* [SUPPLIED RECORDS]
════════

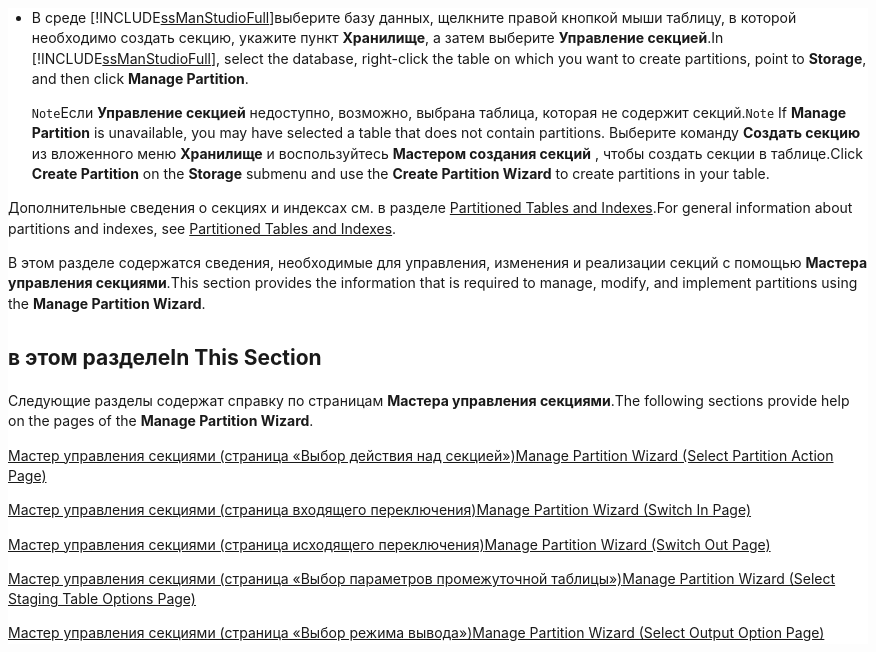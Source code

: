 -   <span data-ttu-id="7b8ea-106">В среде [!INCLUDE[ssManStudioFull](../../includes/ssmanstudiofull-md.md)]выберите базу данных, щелкните правой кнопкой мыши таблицу, в которой необходимо создать секцию, укажите пункт **Хранилище**, а затем выберите **Управление секцией**.</span><span class="sxs-lookup"><span data-stu-id="7b8ea-106">In [!INCLUDE[ssManStudioFull](../../includes/ssmanstudiofull-md.md)], select the database, right-click the table on which you want to create partitions, point to **Storage**, and then click **Manage Partition**.</span></span>  
  
     <span data-ttu-id="7b8ea-107">`Note`Если **Управление секцией** недоступно, возможно, выбрана таблица, которая не содержит секций.</span><span class="sxs-lookup"><span data-stu-id="7b8ea-107">`Note` If **Manage Partition** is unavailable, you may have selected a table that does not contain partitions.</span></span> <span data-ttu-id="7b8ea-108">Выберите команду **Создать секцию** из вложенного меню **Хранилище** и воспользуйтесь **Мастером создания секций** , чтобы создать секции в таблице.</span><span class="sxs-lookup"><span data-stu-id="7b8ea-108">Click **Create Partition** on the **Storage** submenu and use the **Create Partition Wizard** to create partitions in your table.</span></span>  
  
 <span data-ttu-id="7b8ea-109">Дополнительные сведения о секциях и индексах см. в разделе [Partitioned Tables and Indexes](partitioned-tables-and-indexes.md).</span><span class="sxs-lookup"><span data-stu-id="7b8ea-109">For general information about partitions and indexes, see [Partitioned Tables and Indexes](partitioned-tables-and-indexes.md).</span></span>  
  
 <span data-ttu-id="7b8ea-110">В этом разделе содержатся сведения, необходимые для управления, изменения и реализации секций с помощью **Мастера управления секциями**.</span><span class="sxs-lookup"><span data-stu-id="7b8ea-110">This section provides the information that is required to manage, modify, and implement partitions using the **Manage Partition Wizard**.</span></span>  
  
##  <a name="in-this-section"></a><a name="Top"></a> <span data-ttu-id="7b8ea-111">в этом разделе</span><span class="sxs-lookup"><span data-stu-id="7b8ea-111">In This Section</span></span>  
 <span data-ttu-id="7b8ea-112">Следующие разделы содержат справку по страницам **Мастера управления секциями**.</span><span class="sxs-lookup"><span data-stu-id="7b8ea-112">The following sections provide help on the pages of the **Manage Partition Wizard**.</span></span>  
  
 [<span data-ttu-id="7b8ea-113">Мастер управления секциями (страница «Выбор действия над секцией»)</span><span class="sxs-lookup"><span data-stu-id="7b8ea-113">Manage Partition Wizard (Select Partition Action Page)</span></span>](#SelectPartitionAction)  
  
 [<span data-ttu-id="7b8ea-114">Мастер управления секциями (страница входящего переключения)</span><span class="sxs-lookup"><span data-stu-id="7b8ea-114">Manage Partition Wizard (Switch In Page)</span></span>](#SwitchIn)  
  
 [<span data-ttu-id="7b8ea-115">Мастер управления секциями (страница исходящего переключения)</span><span class="sxs-lookup"><span data-stu-id="7b8ea-115">Manage Partition Wizard (Switch Out Page)</span></span>](#SwitchOut)  
  
 [<span data-ttu-id="7b8ea-116">Мастер управления секциями (страница «Выбор параметров промежуточной таблицы»)</span><span class="sxs-lookup"><span data-stu-id="7b8ea-116">Manage Partition Wizard (Select Staging Table Options Page)</span></span>](#StagingTableOptions)  
  
 [<span data-ttu-id="7b8ea-117">Мастер управления секциями (страница «Выбор режима вывода»)</span><span class="sxs-lookup"><span data-stu-id="7b8ea-117">Manage Partition Wizard (Select Output Option Page)</span></span>](#OutputOption)  
  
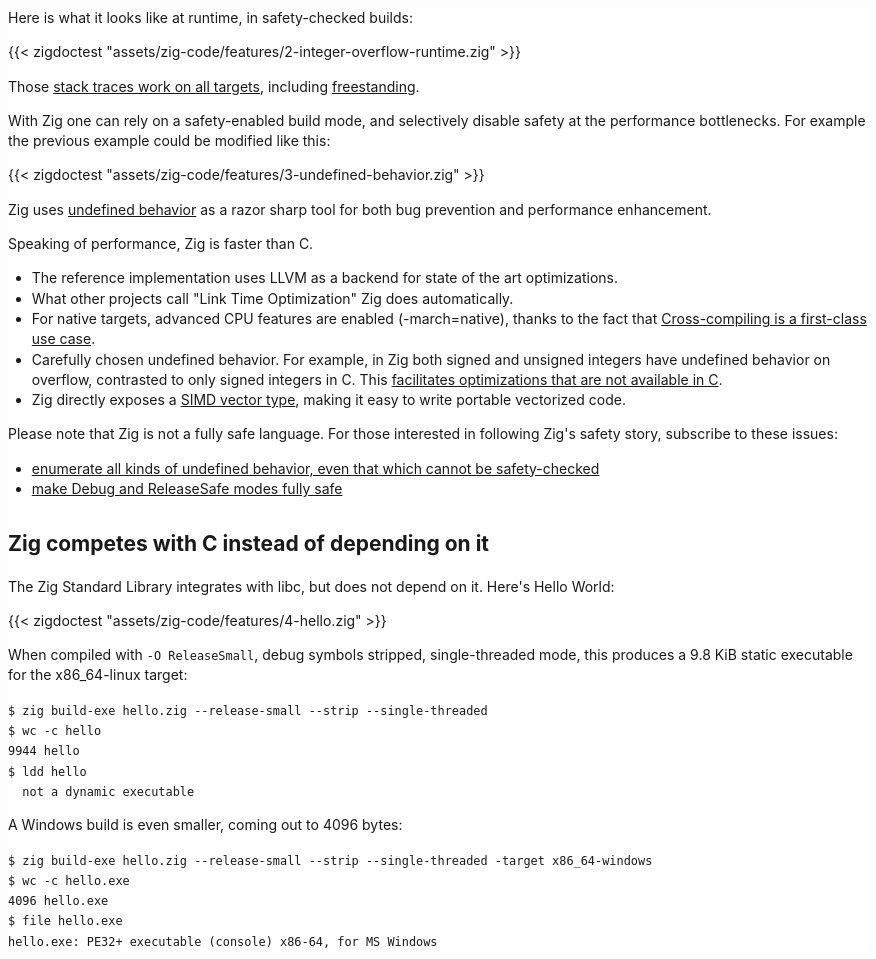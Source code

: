 Here is what it looks like at runtime, in safety-checked builds:

{{< zigdoctest "assets/zig-code/features/2-integer-overflow-runtime.zig" >}}


Those [stack traces work on all targets](https://ziglang.org/#Stack-traces-on-all-targets), including [freestanding](https://andrewkelley.me/post/zig-stack-traces-kernel-panic-bare-bones-os.html).

With Zig one can rely on a safety-enabled build mode, and selectively disable safety at the performance bottlenecks. For example the previous example could be modified like this:

{{< zigdoctest "assets/zig-code/features/3-undefined-behavior.zig" >}}

Zig uses [undefined behavior](https://ziglang.org/documentation/master/#Undefined-Behavior) as a razor sharp tool for both bug prevention and performance enhancement.

Speaking of performance, Zig is faster than C.

- The reference implementation uses LLVM as a backend for state of the art optimizations.
- What other projects call "Link Time Optimization" Zig does automatically.
- For native targets, advanced CPU features are enabled (-march=native), thanks to the fact that [Cross-compiling is a first-class use case](https://ziglang.org/#Cross-compiling-is-a-first-class-use-case).
- Carefully chosen undefined behavior. For example, in Zig both signed and unsigned integers have undefined behavior on overflow, contrasted to only signed integers in C. This [facilitates optimizations that are not available in C](https://godbolt.org/z/n_nLEU).
- Zig directly exposes a [SIMD vector type](https://ziglang.org/documentation/master/#Vectors), making it easy to write portable vectorized code.

Please note that Zig is not a fully safe language. For those interested in following Zig's safety story, subscribe to these issues:

- [enumerate all kinds of undefined behavior, even that which cannot be safety-checked](https://github.com/ziglang/zig/issues/1966)
- [make Debug and ReleaseSafe modes fully safe](https://github.com/ziglang/zig/issues/2301)

## Zig competes with C instead of depending on it

The Zig Standard Library integrates with libc, but does not depend on it. Here's Hello World:

{{< zigdoctest "assets/zig-code/features/4-hello.zig" >}}

When compiled with `-O ReleaseSmall`, debug symbols stripped, single-threaded mode, this produces a 9.8 KiB static executable for the x86_64-linux target:
```
$ zig build-exe hello.zig --release-small --strip --single-threaded
$ wc -c hello
9944 hello
$ ldd hello
  not a dynamic executable
```

A Windows build is even smaller, coming out to 4096 bytes:
```
$ zig build-exe hello.zig --release-small --strip --single-threaded -target x86_64-windows
$ wc -c hello.exe
4096 hello.exe
$ file hello.exe
hello.exe: PE32+ executable (console) x86-64, for MS Windows
```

════════

* [REQUIRED ACTION]
Within the data above, find the lines that contain the word "have" and copy each of them.

* [WRITTEN SOLUTION]
     <span data-ttu-id="7b8ea-107">`Note`Если **Управление секцией** недоступно, возможно, выбрана таблица, которая не содержит секций.</span><span class="sxs-lookup"><span data-stu-id="7b8ea-107">`Note` If **Manage Partition** is unavailable, you may have selected a table that does not contain partitions.</span></span> <span data-ttu-id="7b8ea-108">Выберите команду **Создать секцию** из вложенного меню **Хранилище** и воспользуйтесь **Мастером создания секций** , чтобы создать секции в таблице.</span><span class="sxs-lookup"><span data-stu-id="7b8ea-108">Click **Create Partition** on the **Storage** submenu and use the **Create Partition Wizard** to create partitions in your table.</span></span>  
- Carefully chosen undefined behavior. For example, in Zig both signed and unsigned integers have undefined behavior on overflow, contrasted to only signed integers in C. This [facilitates optimizations that are not available in C](https://godbolt.org/z/n_nLEU).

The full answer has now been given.